____ Exercise material

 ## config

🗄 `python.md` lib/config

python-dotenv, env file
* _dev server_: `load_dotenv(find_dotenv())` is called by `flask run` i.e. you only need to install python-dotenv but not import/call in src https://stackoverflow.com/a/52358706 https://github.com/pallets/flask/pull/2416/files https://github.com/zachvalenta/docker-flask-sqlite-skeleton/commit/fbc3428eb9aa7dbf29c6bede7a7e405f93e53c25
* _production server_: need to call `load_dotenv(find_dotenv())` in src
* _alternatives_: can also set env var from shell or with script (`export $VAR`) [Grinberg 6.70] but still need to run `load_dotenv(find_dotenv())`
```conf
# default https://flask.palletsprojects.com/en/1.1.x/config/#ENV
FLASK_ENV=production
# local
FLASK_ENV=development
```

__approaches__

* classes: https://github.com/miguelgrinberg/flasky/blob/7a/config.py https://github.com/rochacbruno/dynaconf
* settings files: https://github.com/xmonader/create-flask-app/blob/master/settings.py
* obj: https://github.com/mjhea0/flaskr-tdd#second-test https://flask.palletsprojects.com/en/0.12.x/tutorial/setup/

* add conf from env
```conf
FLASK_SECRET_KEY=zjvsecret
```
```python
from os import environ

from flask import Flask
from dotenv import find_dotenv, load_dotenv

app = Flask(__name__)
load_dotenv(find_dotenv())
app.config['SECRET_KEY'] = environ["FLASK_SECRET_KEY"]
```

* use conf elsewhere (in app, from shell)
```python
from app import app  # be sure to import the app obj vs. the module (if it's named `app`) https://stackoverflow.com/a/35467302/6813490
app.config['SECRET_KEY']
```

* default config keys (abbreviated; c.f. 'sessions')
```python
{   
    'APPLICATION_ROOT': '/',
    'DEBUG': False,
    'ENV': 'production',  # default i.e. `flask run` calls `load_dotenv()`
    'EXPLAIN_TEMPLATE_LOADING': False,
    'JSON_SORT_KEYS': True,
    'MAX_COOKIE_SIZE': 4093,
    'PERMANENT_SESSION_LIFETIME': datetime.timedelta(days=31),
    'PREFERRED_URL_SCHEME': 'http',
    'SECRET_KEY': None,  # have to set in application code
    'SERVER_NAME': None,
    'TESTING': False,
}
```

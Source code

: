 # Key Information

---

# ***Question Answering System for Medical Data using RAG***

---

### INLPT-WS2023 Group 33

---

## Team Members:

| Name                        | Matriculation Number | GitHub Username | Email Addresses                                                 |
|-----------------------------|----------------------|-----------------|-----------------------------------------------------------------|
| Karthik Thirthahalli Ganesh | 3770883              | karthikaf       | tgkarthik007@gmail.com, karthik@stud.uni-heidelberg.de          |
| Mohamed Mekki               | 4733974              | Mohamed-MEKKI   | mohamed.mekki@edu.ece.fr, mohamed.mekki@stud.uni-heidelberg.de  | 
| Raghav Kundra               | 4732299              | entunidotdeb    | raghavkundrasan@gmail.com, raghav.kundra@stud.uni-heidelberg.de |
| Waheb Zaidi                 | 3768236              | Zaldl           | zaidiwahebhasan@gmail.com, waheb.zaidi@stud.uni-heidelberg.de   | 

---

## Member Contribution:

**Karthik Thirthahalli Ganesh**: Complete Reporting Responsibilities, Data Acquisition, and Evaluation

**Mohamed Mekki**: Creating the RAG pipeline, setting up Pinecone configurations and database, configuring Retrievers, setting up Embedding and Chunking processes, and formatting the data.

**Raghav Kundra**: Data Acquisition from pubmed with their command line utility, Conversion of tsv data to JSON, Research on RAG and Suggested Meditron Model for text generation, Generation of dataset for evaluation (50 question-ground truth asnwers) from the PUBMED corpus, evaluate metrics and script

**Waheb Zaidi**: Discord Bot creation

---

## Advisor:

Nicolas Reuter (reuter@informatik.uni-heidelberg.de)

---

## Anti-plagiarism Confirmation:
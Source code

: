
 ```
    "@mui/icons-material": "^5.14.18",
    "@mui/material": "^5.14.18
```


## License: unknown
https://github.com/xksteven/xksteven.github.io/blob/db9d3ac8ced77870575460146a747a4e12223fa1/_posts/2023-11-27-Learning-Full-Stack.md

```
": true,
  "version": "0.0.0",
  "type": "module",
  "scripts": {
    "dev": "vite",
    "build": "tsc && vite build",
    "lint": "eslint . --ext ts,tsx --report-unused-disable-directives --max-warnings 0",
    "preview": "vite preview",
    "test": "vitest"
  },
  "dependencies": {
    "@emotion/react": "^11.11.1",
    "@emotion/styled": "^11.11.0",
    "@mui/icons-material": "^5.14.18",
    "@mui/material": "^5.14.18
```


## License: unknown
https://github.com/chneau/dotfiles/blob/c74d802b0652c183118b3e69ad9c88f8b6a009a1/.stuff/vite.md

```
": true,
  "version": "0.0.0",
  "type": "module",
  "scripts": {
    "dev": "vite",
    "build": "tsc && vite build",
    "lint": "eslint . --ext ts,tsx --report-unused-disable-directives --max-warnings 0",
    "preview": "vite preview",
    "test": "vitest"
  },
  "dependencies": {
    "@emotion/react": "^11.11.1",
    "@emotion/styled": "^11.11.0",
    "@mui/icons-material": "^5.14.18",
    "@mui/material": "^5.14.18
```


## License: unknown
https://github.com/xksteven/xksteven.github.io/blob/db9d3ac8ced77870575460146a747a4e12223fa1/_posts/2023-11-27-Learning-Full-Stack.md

________

● Exercise objective
Give the data again, exactly.

● Response for this exercise
 ## config

🗄 `python.md` lib/config

python-dotenv, env file
* _dev server_: `load_dotenv(find_dotenv())` is called by `flask run` i.e. you only need to install python-dotenv but not import/call in src https://stackoverflow.com/a/52358706 https://github.com/pallets/flask/pull/2416/files https://github.com/zachvalenta/docker-flask-sqlite-skeleton/commit/fbc3428eb9aa7dbf29c6bede7a7e405f93e53c25
* _production server_: need to call `load_dotenv(find_dotenv())` in src
* _alternatives_: can also set env var from shell or with script (`export $VAR`) [Grinberg 6.70] but still need to run `load_dotenv(find_dotenv())`
```conf
# default https://flask.palletsprojects.com/en/1.1.x/config/#ENV
FLASK_ENV=production
# local
FLASK_ENV=development
```

__approaches__

* classes: https://github.com/miguelgrinberg/flasky/blob/7a/config.py https://github.com/rochacbruno/dynaconf
* settings files: https://github.com/xmonader/create-flask-app/blob/master/settings.py
* obj: https://github.com/mjhea0/flaskr-tdd#second-test https://flask.palletsprojects.com/en/0.12.x/tutorial/setup/

* add conf from env
```conf
FLASK_SECRET_KEY=zjvsecret
```
```python
from os import environ

from flask import Flask
from dotenv import find_dotenv, load_dotenv

app = Flask(__name__)
load_dotenv(find_dotenv())
app.config['SECRET_KEY'] = environ["FLASK_SECRET_KEY"]
```

* use conf elsewhere (in app, from shell)
```python
from app import app  # be sure to import the app obj vs. the module (if it's named `app`) https://stackoverflow.com/a/35467302/6813490
app.config['SECRET_KEY']
```

* default config keys (abbreviated; c.f. 'sessions')
```python
{   
    'APPLICATION_ROOT': '/',
    'DEBUG': False,
    'ENV': 'production',  # default i.e. `flask run` calls `load_dotenv()`
    'EXPLAIN_TEMPLATE_LOADING': False,
    'JSON_SORT_KEYS': True,
    'MAX_COOKIE_SIZE': 4093,
    'PERMANENT_SESSION_LIFETIME': datetime.timedelta(days=31),
    'PREFERRED_URL_SCHEME': 'http',
    'SECRET_KEY': None,  # have to set in application code
    'SERVER_NAME': None,
    'TESTING': False,
}
```

Source code

: # Key Information

---

# ***Question Answering System for Medical Data using RAG***

---

### INLPT-WS2023 Group 33

---

## Team Members:

| Name                        | Matriculation Number | GitHub Username | Email Addresses                                                 |
|-----------------------------|----------------------|-----------------|-----------------------------------------------------------------|
| Karthik Thirthahalli Ganesh | 3770883              | karthikaf       | tgkarthik007@gmail.com, karthik@stud.uni-heidelberg.de          |
| Mohamed Mekki               | 4733974              | Mohamed-MEKKI   | mohamed.mekki@edu.ece.fr, mohamed.mekki@stud.uni-heidelberg.de  | 
| Raghav Kundra               | 4732299              | entunidotdeb    | raghavkundrasan@gmail.com, raghav.kundra@stud.uni-heidelberg.de |
| Waheb Zaidi                 | 3768236              | Zaldl           | zaidiwahebhasan@gmail.com, waheb.zaidi@stud.uni-heidelberg.de   | 

---

## Member Contribution:

**Karthik Thirthahalli Ganesh**: Complete Reporting Responsibilities, Data Acquisition, and Evaluation

**Mohamed Mekki**: Creating the RAG pipeline, setting up Pinecone configurations and database, configuring Retrievers, setting up Embedding and Chunking processes, and formatting the data.

**Raghav Kundra**: Data Acquisition from pubmed with their command line utility, Conversion of tsv data to JSON, Research on RAG and Suggested Meditron Model for text generation, Generation of dataset for evaluation (50 question-ground truth asnwers) from the PUBMED corpus, evaluate metrics and script

**Waheb Zaidi**: Discord Bot creation

---

## Advisor:

Nicolas Reuter (reuter@informatik.uni-heidelberg.de)

---

## Anti-plagiarism Confirmation:
Source code

:
 ```
    "@mui/icons-material": "^5.14.18",
    "@mui/material": "^5.14.18
```


## License: unknown
https://github.com/xksteven/xksteven.github.io/blob/db9d3ac8ced77870575460146a747a4e12223fa1/_posts/2023-11-27-Learning-Full-Stack.md

```
": true,
  "version": "0.0.0",
  "type": "module",
  "scripts": {
    "dev": "vite",
    "build": "tsc && vite build",
    "lint": "eslint . --ext ts,tsx --report-unused-disable-directives --max-warnings 0",
    "preview": "vite preview",
    "test": "vitest"
  },
  "dependencies": {
    "@emotion/react": "^11.11.1",
    "@emotion/styled": "^11.11.0",
    "@mui/icons-material": "^5.14.18",
    "@mui/material": "^5.14.18
```


## License: unknown
https://github.com/chneau/dotfiles/blob/c74d802b0652c183118b3e69ad9c88f8b6a009a1/.stuff/vite.md

```
": true,
  "version": "0.0.0",
  "type": "module",
  "scripts": {
    "dev": "vite",
    "build": "tsc && vite build",
    "lint": "eslint . --ext ts,tsx --report-unused-disable-directives --max-warnings 0",
    "preview": "vite preview",
    "test": "vitest"
  },
  "dependencies": {
    "@emotion/react": "^11.11.1",
    "@emotion/styled": "^11.11.0",
    "@mui/icons-material": "^5.14.18",
    "@mui/material": "^5.14.18
```


## License: unknown
https://github.com/xksteven/xksteven.github.io/blob/db9d3ac8ced77870575460146a747a4e12223fa1/_posts/2023-11-27-Learning-Full-Stack.md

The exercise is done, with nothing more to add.